Question

Problem 3: Intensity from a distant light source (25 points) Consider an isotropic light source that emits EM radiation with wavelength A and power Po. (Isotropic- uniformly in all directions). In addition, consider a detector with area a, facing the source which is a long distance R away. (a) Derive a formula for the amplitude of the electric field at the detector (b) Derive a formula for the number of photons per unit time that strike the detector. What is the relationship between the rate (number per second) at which photons hit the detector, and the amplitude of the E-field at the detector? (c) Suppose the source is a 1.5-watt green LED bulb (that's about the brightest single LED bulb commercially available). Also suppose the detector is a human eye that is one mile from the source on a dark night. About how many photons per second enter the eye?
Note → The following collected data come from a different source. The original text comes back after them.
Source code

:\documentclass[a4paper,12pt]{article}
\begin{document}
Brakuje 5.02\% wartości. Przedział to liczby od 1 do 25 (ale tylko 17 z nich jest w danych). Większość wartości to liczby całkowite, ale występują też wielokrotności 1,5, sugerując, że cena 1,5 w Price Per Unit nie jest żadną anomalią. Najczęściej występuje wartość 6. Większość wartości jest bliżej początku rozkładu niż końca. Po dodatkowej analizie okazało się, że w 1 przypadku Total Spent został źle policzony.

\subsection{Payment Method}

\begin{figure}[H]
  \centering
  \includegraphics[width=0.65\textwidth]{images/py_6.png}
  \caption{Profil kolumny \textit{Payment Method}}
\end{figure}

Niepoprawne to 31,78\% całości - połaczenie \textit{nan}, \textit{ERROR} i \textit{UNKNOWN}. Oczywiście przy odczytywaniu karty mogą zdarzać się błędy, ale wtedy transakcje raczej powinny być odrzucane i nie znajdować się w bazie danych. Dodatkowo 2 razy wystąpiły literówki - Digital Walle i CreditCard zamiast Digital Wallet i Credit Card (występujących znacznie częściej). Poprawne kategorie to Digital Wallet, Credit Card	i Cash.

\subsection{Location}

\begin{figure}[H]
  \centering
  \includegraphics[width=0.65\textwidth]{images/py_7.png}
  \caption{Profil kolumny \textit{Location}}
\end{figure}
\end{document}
What is the amplitude of the E-field at the eye.

Answer 1

3]

a]

The intensity received is:

This intensity is the time averaged Poynting flux magnitude

$\frac{1}{2\mu_oc}E_o^2=\frac{P_o}{4\pi r^2}$

=> $E_o=\sqrt{\frac{P_o\mu_oc}{2\pi r^2}}$

this is the amplitude of the electric field at the detector.

b]

Power at the detector is:

$P=\frac{P_o}{4\pi r^2}(a)$

and each photon has an energy, $E=\frac{hc}{\lambda}$

so, the number of photons striking the detector per unit time is:

$n = \frac{P}{E}=\frac{\frac{P_o}{4\pi r^2}a}{\frac{hc}{\lambda}} = \frac{P_oa\lambda}{4\pi r^2hc}$

but $E_o^2=\frac{P_o\mu_oc}{2\pi r^2}$

so, $n=\frac{E_o^2a\lambda}{2\mu_oc^2h}$

c] P_o = 1.5 W

r = 1 mile = 1609 m  

so, calculating the amplitude gives, E_o = 0.005896 V/m

therefore, the number of photons reaching the eye is:

$n=\frac{(0.005896)^2(\pi [1\times 10^{-3}]^2)(550\times 10^{-9})}{2\mu_oc^2h}\approx 400$

where the area is calculated by taking the diameter of a human eye to be 2 mm (hence radius = 1 mm) and the wavelength is selected to be 550 nm.